The whole incident made me think about a recently published article about PTSD (Post Traumatic Stress Disorder) and children of cancer patients. The study found that having a parent with a life-threatening illness can cause PTSD in children and the effects can linger for years. Many of the symptoms are things I have observed in Katy though to a lesser extent as time passes. Some of the symptoms were things I had suffered myself in the aftermath of sitting alone with my late husband the night he died. Like my daughter, I have a hard time with the knowledge of anyone’s illness or even suspected illnesses, but I am torn about shielding her too much. How much is too much? My father is dying. He has a progressive lung disease. I am told he is spending the majority of his time these days in bed and that he isn’t eating or drinking much. I spent enough time in hospice to know what that means. We are heading to the States for a visit in a few weeks and I don’t know really know what to expect for me or for Katy. It may well be the last time we see him alive.
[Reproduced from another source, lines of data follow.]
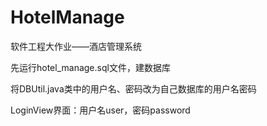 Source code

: # HotelManage
软件工程大作业——酒店管理系统

先运行hotel_manage.sql文件，建数据库

将DBUtil.java类中的用户名、密码改为自己数据库的用户名密码

LoginView界面：用户名user，密码password
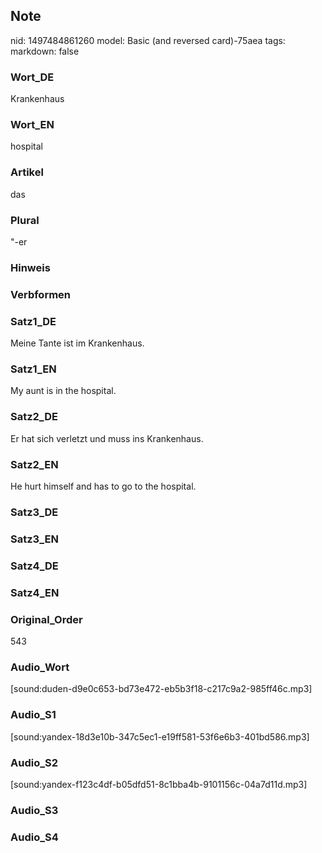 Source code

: ## Note
nid: 1497484861260
model: Basic (and reversed card)-75aea
tags: 
markdown: false

### Wort_DE
Krankenhaus

### Wort_EN
hospital

### Artikel
das

### Plural
"-er

### Hinweis


### Verbformen


### Satz1_DE
Meine Tante ist im Krankenhaus.

### Satz1_EN
My aunt is in the hospital.

### Satz2_DE
Er hat sich verletzt und muss ins Krankenhaus.

### Satz2_EN
He hurt himself and has to go to the hospital.

### Satz3_DE


### Satz3_EN


### Satz4_DE


### Satz4_EN


### Original_Order
543

### Audio_Wort
[sound:duden-d9e0c653-bd73e472-eb5b3f18-c217c9a2-985ff46c.mp3]

### Audio_S1
[sound:yandex-18d3e10b-347c5ec1-e19ff581-53f6e6b3-401bd586.mp3]

### Audio_S2
[sound:yandex-f123c4df-b05dfd51-8c1bba4b-9101156c-04a7d11d.mp3]

### Audio_S3


### Audio_S4

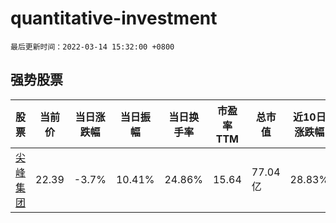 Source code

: # quantitative-investment

`最后更新时间：2022-03-14 15:32:00 +0800`

## 强势股票

|股票|当前价|当日涨跌幅|当日振幅|当日换手率|市盈率TTM|总市值|近10日涨跌幅|
|----|----|----|----|----|----|----|----|
|[尖峰集团](https://xueqiu.com/S/SH600668)|22.39|-3.7%|10.41%|24.86%|15.64|77.04亿|28.83%|
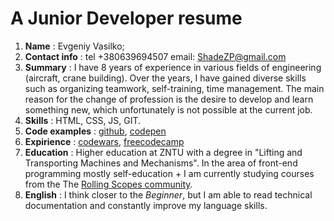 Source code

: # A Junior Developer resume #

1. **Name** : Evgeniy Vasilko;
2. **Contact info** : tel +380639694507
email: ShadeZP@gmail.com
3. **Summary** : I have 8 years of experience in various fields of engineering (aircraft, crane building). Over the years, I have gained diverse skills such as organizing teamwork, self-training, time management. The main reason for the change of profession is the desire to develop and learn something new, which unfortunately is not possible at the current job.
4. **Skills** : HTML, CSS, JS, GIT.
5. **Code examples** : [github](https://github.com/ShadeZP "my github"), [codepen](https://codepen.io/shadezp "my codepen")
6. **Expirience** : [codewars](https://www.codewars.com/users/ShadeZP "my codewars"), [freecodecamp](https://www.freecodecamp.org/shadezp "my freecodecamp")
7. **Education** : Higher education at ZNTU with a degree in "Lifting and Transporting Machines and Mechanisms". In the area of front-end programming mostly self-education + I am currently studying courses from the The  [Rolling Scopes community](https://rs.school/js/ "top webinar").
8. **English** : I think closer to the *Beginner*, but I am able to read technical documentation and constantly improve my language skills. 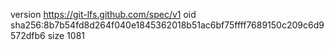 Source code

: version https://git-lfs.github.com/spec/v1
oid sha256:8b7b54fd8d264f040e1845362018b51ac6bf75ffff7689150c209c6d9572dfb6
size 1081
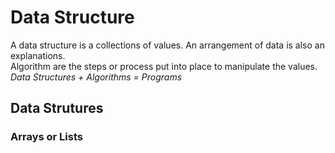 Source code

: # Data Structure

A data structure is a collections of values. An arrangement of data is also an explanations.  
Algorithm are the steps or process put into place to manipulate the values.  
*Data Structures + Algorithms = Programs*

## Data Strutures

### Arrays or Lists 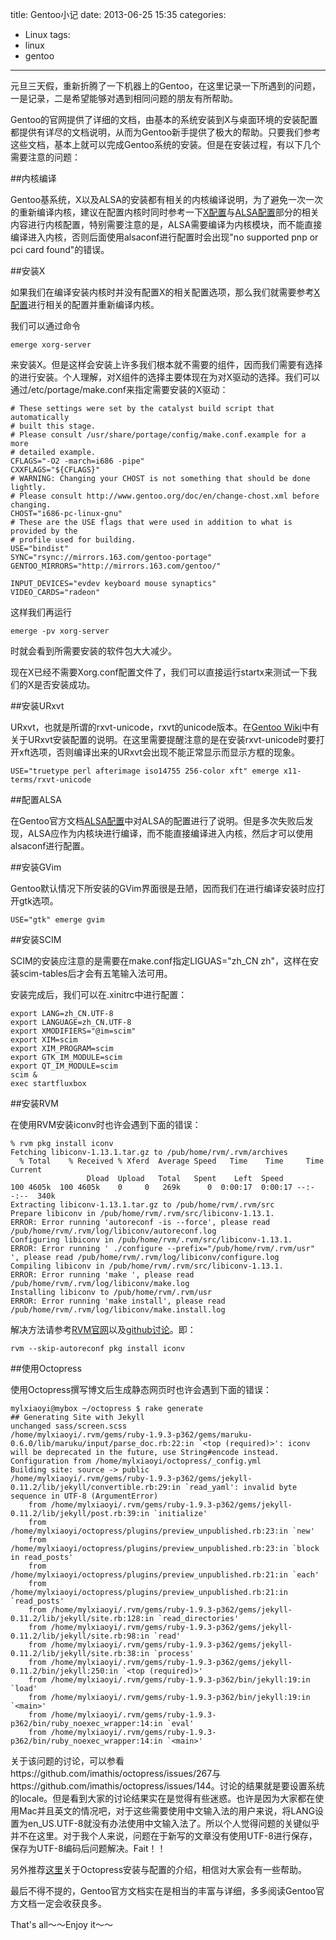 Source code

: title: Gentoo小记
date: 2013-06-25 15:35
categories: 
- Linux
tags: 
- linux
- gentoo
---

元旦三天假，重新折腾了一下机器上的Gentoo，在这里记录一下所遇到的问题，一是记录，二是希望能够对遇到相同问题的朋友有所帮助。

Gentoo的官网提供了详细的文档，由基本的系统安装到X与桌面环境的安装配置都提供有详尽的文档说明，从而为Gentoo新手提供了极大的帮助。只要我们参考这些文档，基本上就可以完成Gentoo系统的安装。但是在安装过程，有以下几个需要注意的问题：

##内核编译

Gentoo基系统，X以及ALSA的安装都有相关的内核编译说明，为了避免一次一次的重新编译内核，建议在配置内核时同时参考一下[X配置](http://www.gentoo.org/doc/en/xorg-config.xml)与[ALSA配置](http://www.gentoo.org/doc/en/alsa-guide.xml)部分的相关内容进行内核配置，特别需要注意的是，ALSA需要编译为内核模块，而不能直接编译进入内核，否则后面使用alsaconf进行配置时会出现"no supported pnp or pci card found"的错误。

##安装X

如果我们在编译安装内核时并没有配置X的相关配置选项，那么我们就需要参考[X配置](http://www.gentoo.org/doc/en/xorg-config.xml)进行相关的配置并重新编译内核。

我们可以通过命令

	emerge xorg-server

来安装X。但是这样会安装上许多我们根本就不需要的组件，因而我们需要有选择的进行安装。个人理解，对X组件的选择主要体现在为对X驱动的选择。我们可以通过/etc/portage/make.conf来指定需要安装的X驱动：

	# These settings were set by the catalyst build script that automatically
	# built this stage.
	# Please consult /usr/share/portage/config/make.conf.example for a more
	# detailed example.
	CFLAGS="-O2 -march=i686 -pipe"
	CXXFLAGS="${CFLAGS}"
	# WARNING: Changing your CHOST is not something that should be done lightly.
	# Please consult http://www.gentoo.org/doc/en/change-chost.xml before changing.
	CHOST="i686-pc-linux-gnu"
	# These are the USE flags that were used in addition to what is provided by the
	# profile used for building.
	USE="bindist"
	SYNC="rsync://mirrors.163.com/gentoo-portage"
	GENTOO_MIRRORS="http://mirrors.163.com/gentoo/"

	INPUT_DEVICES="evdev keyboard mouse synaptics"
	VIDEO_CARDS="radeon"

这样我们再运行

	emerge -pv xorg-server

时就会看到所需要安装的软件包大大减少。

现在X已经不需要Xorg.conf配置文件了，我们可以直接运行startx来测试一下我们的X是否安装成功。

##安装URxvt

URxvt，也就是所谓的rxvt-unicode，rxvt的unicode版本。在[Gentoo Wiki](http://en.gentoo-wiki.com/wiki/Rxvt-Unicode)中有关于URxvt安装配置的说明。在这里需要提醒注意的是在安装rxvt-unicode时要打开xft选项，否则编译出来的URxvt会出现不能正常显示而显示方框的现象。

	USE="truetype perl afterimage iso14755 256-color xft" emerge x11-terms/rxvt-unicode

##配置ALSA

在Gentoo官方文档[ALSA配置](http://www.gentoo.org/doc/en/alsa-guide.xml)中对ALSA的配置进行了说明。但是多次失败后发现，ALSA应作为内核块进行编译，而不能直接编译进入内核，然后才可以使用alsaconf进行配置。

##安装GVim

Gentoo默认情况下所安装的GVim界面很是丑陋，因而我们在进行编译安装时应打开gtk选项。

	USE="gtk" emerge gvim

##安装SCIM

SCIM的安装应注意的是需要在make.conf指定LIGUAS="zh_CN zh"，这样在安装scim-tables后才会有五笔输入法可用。

安装完成后，我们可以在.xinitrc中进行配置：

	export LANG=zh_CN.UTF-8
	export LANGUAGE=zh_CN.UTF-8
	export XMODIFIERS="@im=scim"
	export XIM=scim
	export XIM_PROGRAM=scim
	export GTK_IM_MODULE=scim
	export QT_IM_MODULE=scim
	scim &
	exec startfluxbox

##安装RVM

在使用RVM安装iconv时也许会遇到下面的错误：

	% rvm pkg install iconv
	Fetching libiconv-1.13.1.tar.gz to /pub/home/rvm/.rvm/archives
	  % Total    % Received % Xferd  Average Speed   Time    Time     Time  Current
					 Dload  Upload   Total   Spent    Left  Speed
	100 4605k  100 4605k    0     0   269k      0  0:00:17  0:00:17 --:--:--  340k
	Extracting libiconv-1.13.1.tar.gz to /pub/home/rvm/.rvm/src
	Prepare libiconv in /pub/home/rvm/.rvm/src/libiconv-1.13.1.
	ERROR: Error running 'autoreconf -is --force', please read /pub/home/rvm/.rvm/log/libiconv/autoreconf.log
	Configuring libiconv in /pub/home/rvm/.rvm/src/libiconv-1.13.1.
	ERROR: Error running ' ./configure --prefix="/pub/home/rvm/.rvm/usr"  ', please read /pub/home/rvm/.rvm/log/libiconv/configure.log
	Compiling libiconv in /pub/home/rvm/.rvm/src/libiconv-1.13.1.
	ERROR: Error running 'make ', please read /pub/home/rvm/.rvm/log/libiconv/make.log
	Installing libiconv to /pub/home/rvm/.rvm/usr
	ERROR: Error running 'make install', please read /pub/home/rvm/.rvm/log/libiconv/make.install.log

解决方法请参考[RVM官网](https://rvm.io/packages/iconv/)以及[github讨论](https://github.com/wayneeseguin/rvm/issues/614)。即：

	rvm --skip-autoreconf pkg install iconv

##使用Octopress

使用Octopress撰写博文后生成静态网页时也许会遇到下面的错误：

	mylxiaoyi@mybox ~/octopress $ rake generate
	## Generating Site with Jekyll
	unchanged sass/screen.scss
	/home/mylxiaoyi/.rvm/gems/ruby-1.9.3-p362/gems/maruku-0.6.0/lib/maruku/input/parse_doc.rb:22:in `<top (required)>': iconv will be deprecated in the future, use String#encode instead.
	Configuration from /home/mylxiaoyi/octopress/_config.yml
	Building site: source -> public
	/home/mylxiaoyi/.rvm/gems/ruby-1.9.3-p362/gems/jekyll-0.11.2/lib/jekyll/convertible.rb:29:in `read_yaml': invalid byte sequence in UTF-8 (ArgumentError)
		from /home/mylxiaoyi/.rvm/gems/ruby-1.9.3-p362/gems/jekyll-0.11.2/lib/jekyll/post.rb:39:in `initialize'
		from /home/mylxiaoyi/octopress/plugins/preview_unpublished.rb:23:in `new'
		from /home/mylxiaoyi/octopress/plugins/preview_unpublished.rb:23:in `block in read_posts'
		from /home/mylxiaoyi/octopress/plugins/preview_unpublished.rb:21:in `each'
		from /home/mylxiaoyi/octopress/plugins/preview_unpublished.rb:21:in `read_posts'
		from /home/mylxiaoyi/.rvm/gems/ruby-1.9.3-p362/gems/jekyll-0.11.2/lib/jekyll/site.rb:128:in `read_directories'
		from /home/mylxiaoyi/.rvm/gems/ruby-1.9.3-p362/gems/jekyll-0.11.2/lib/jekyll/site.rb:98:in `read'
		from /home/mylxiaoyi/.rvm/gems/ruby-1.9.3-p362/gems/jekyll-0.11.2/lib/jekyll/site.rb:38:in `process'
		from /home/mylxiaoyi/.rvm/gems/ruby-1.9.3-p362/gems/jekyll-0.11.2/bin/jekyll:250:in `<top (required)>'
		from /home/mylxiaoyi/.rvm/gems/ruby-1.9.3-p362/bin/jekyll:19:in `load'
		from /home/mylxiaoyi/.rvm/gems/ruby-1.9.3-p362/bin/jekyll:19:in `<main>'
		from /home/mylxiaoyi/.rvm/gems/ruby-1.9.3-p362/bin/ruby_noexec_wrapper:14:in `eval'
		from /home/mylxiaoyi/.rvm/gems/ruby-1.9.3-p362/bin/ruby_noexec_wrapper:14:in `<main>'

关于该问题的讨论，可以参看https://github.com/imathis/octopress/issues/267与https://github.com/imathis/octopress/issues/144。讨论的结果就是要设置系统的locale。但是看到大家的讨论结果实在是觉得有些迷惑。也许是因为大家都在使用Mac并且英文的情况吧，对于这些需要使用中文输入法的用户来说，将LANG设置为en_US.UTF-8就没有办法使用中文输入法了。所以个人觉得问题的关键似乎并不在这里。对于我个人来说，问题在于新写的文章没有使用UTF-8进行保存，保存为UTF-8编码后问题解决。Fait！！

另外推荐[这里](http://jokry.com/2012/03/08/octopress/)关于Octopress安装与配置的介绍，相信对大家会有一些帮助。

最后不得不提的，Gentoo官方文档实在是相当的丰富与详细，多多阅读Gentoo官方文档一定会收获良多。

That's all～～Enjoy it～～
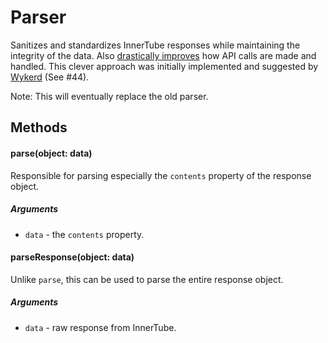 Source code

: # Parser

Sanitizes and standardizes InnerTube responses while maintaining the integrity of the data. Also [drastically improves](https://github.com/LuanRT/YouTube.js/blob/main/lib/parser/youtube/Library.js#L41) how API calls are made and handled. This clever approach was initially implemented and suggested by [Wykerd](https://github.com/Wykerd) (See #44).

Note: 
This will eventually replace the old parser.

## Methods

#### parse(object: data)

Responsible for parsing especially the `contents` property of the response object.

##### Arguments
  * `data` - the `contents` property.

#### parseResponse(object: data)

Unlike `parse`, this can be used to parse the entire response object.

##### Arguments
  * `data` - raw response from InnerTube. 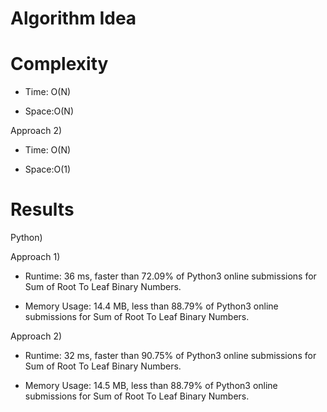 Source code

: # Algorithm Idea



# Complexity

- Time: O(N)

- Space:O(N)

Approach 2)

- Time: O(N)

- Space:O(1)

# Results

Python)

Approach 1)

- Runtime: 36 ms, faster than 72.09% of Python3 online submissions for Sum of Root To Leaf Binary Numbers.

- Memory Usage: 14.4 MB, less than 88.79% of Python3 online submissions for Sum of Root To Leaf Binary Numbers.

Approach 2)

- Runtime: 32 ms, faster than 90.75% of Python3 online submissions for Sum of Root To Leaf Binary Numbers.

- Memory Usage: 14.5 MB, less than 88.79% of Python3 online submissions for Sum of Root To Leaf Binary Numbers. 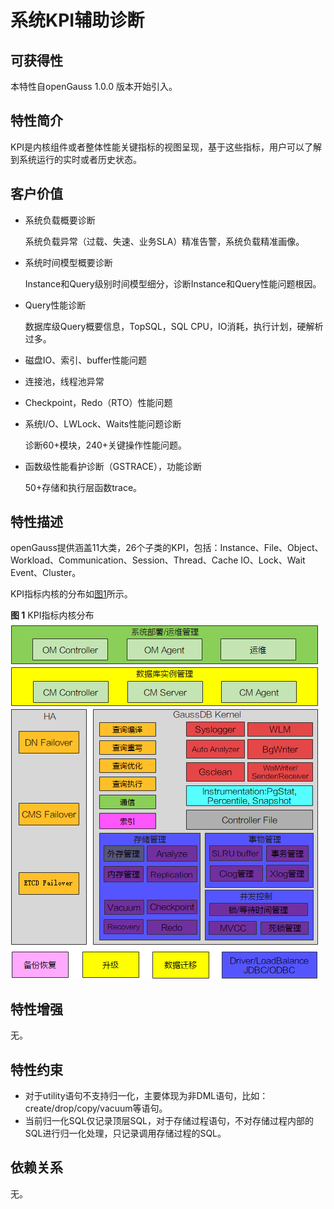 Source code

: # 系统KPI辅助诊断

## 可获得性<a name="section6414518829"></a>

本特性自openGauss 1.0.0 版本开始引入。

## 特性简介<a name="section78747231823"></a>

KPI是内核组件或者整体性能关键指标的视图呈现，基于这些指标，用户可以了解到系统运行的实时或者历史状态。

## 客户价值<a name="section14646163010212"></a>

-   系统负载概要诊断

    系统负载异常（过载、失速、业务SLA）精准告警，系统负载精准画像。

-   系统时间模型概要诊断

    Instance和Query级别时间模型细分，诊断Instance和Query性能问题根因。

-   Query性能诊断

    数据库级Query概要信息，TopSQL，SQL CPU，IO消耗，执行计划，硬解析过多。

-   磁盘IO、索引、buffer性能问题
-   连接池，线程池异常
-   Checkpoint，Redo（RTO）性能问题
-   系统I/O、LWLock、Waits性能问题诊断

    诊断60+模块，240+关键操作性能问题。

-   函数级性能看护诊断（GSTRACE），功能诊断

    50+存储和执行层函数trace。


## 特性描述<a name="section1503163616210"></a>

openGauss提供涵盖11大类，26个子类的KPI，包括：Instance、File、Object、Workload、Communication、Session、Thread、Cache IO、Lock、Wait Event、Cluster。

KPI指标内核的分布如[图1](#fig20286741318)所示。

**图 1**  KPI指标内核分布<a name="fig20286741318"></a>  
![](figures/KPI.png "KPI")

## 特性增强<a name="section161567423211"></a>

无。

## 特性约束<a name="section1956417145819"></a>

-   对于utility语句不支持归一化，主要体现为非DML语句，比如：create/drop/copy/vacuum等语句。
-   当前归一化SQL仅记录顶层SQL，对于存储过程语句，不对存储过程内部的SQL进行归一化处理，只记录调用存储过程的SQL。

## 依赖关系<a name="section15876411599"></a>

无。

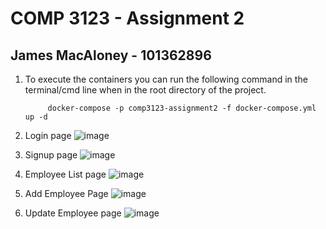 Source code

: # COMP 3123 - Assignment 2
## James MacAloney - 101362896

1. To execute the containers you can run the following command in the terminal/cmd line when in the root directory of the project.

            docker-compose -p comp3123-assignment2 -f docker-compose.yml up -d

2. Login page
![image](https://github.com/JamesMaca/COMP3123-Full-Stack-Dev-I/assets/121572130/adf33fed-6546-41da-afbc-3088fa8d7cf7)

3. Signup page
![image](https://github.com/JamesMaca/COMP3123-Full-Stack-Dev-I/assets/121572130/6ff96e3a-7641-49fe-ad63-26bb8753c8d3)

4. Employee List page
![image](https://github.com/JamesMaca/COMP3123-Full-Stack-Dev-I/assets/121572130/64efd8ce-cc08-4d7a-9222-1dea2f118a50)

5. Add Employee Page
![image](https://github.com/JamesMaca/COMP3123-Full-Stack-Dev-I/assets/121572130/ac05671f-6c69-4ca3-bc29-25b82bfd810f)

6. Update Employee page
![image](https://github.com/JamesMaca/COMP3123-Full-Stack-Dev-I/assets/121572130/c58ab0b6-5107-4f85-9667-79a69700b5a4)
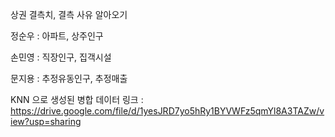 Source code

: 상권 결측치, 결측 사유 알아오기

정순우 : 아파트, 상주인구 

손민영 : 직장인구, 집객시설

문지용 : 추정유동인구, 추정매출

KNN 으로 생성된 병합 데이터 링크 : https://drive.google.com/file/d/1yesJRD7yo5hRy1BYVWFz5qmYl8A3TAZw/view?usp=sharing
Back in the day, people cared for their aged and sick in their homes. Both my parents can recall the deaths of their grandparents. My mother’s older sister will tell you that both of their mother’s parents were bedridden. Grandma was their only child and caretaker for not just her elderly parents but five children and a husband, who as an aside was having an affair with the girl she hired to help her out with the care-taking of everyone but herself. My dad was just three and sitting in the summer kitchen with his grandmother when she keeled over in front of him. The wakes were at home after family prepared the bodies. Wakes could last a few days, I am told, in order to accommodate family that needed to travel from a distance. Were my parents, aunts or uncles traumatized by the close proximity to death? My great-aunt was just a little girl when her three younger sisters died in rapid succession during the Spanish flu epidemic. She still cries when she talks about her sister, Emily, and what a beautiful little baby she was. No one was shielded. When my dad’s aunt died of cancer it was at home with her husband, two very young sons in attendance. Maybe we are too far removed from death anymore. We have been led to believe that death is an anomaly. Something that happens mainly at the very end of a long life. We certainly scrap against it and deny its possibility. Hide its raw reality from ourselves in any way that we can. When we do let it out in the open it is through stories like Terry’s because we want death to be meaningful and uplifting in a movie of the week sort of way even if it’s a lie that we tell ourselves.

I think death is traumatizing and it has always been that way. The difference between now and then is the level of involvement we allow ourselves.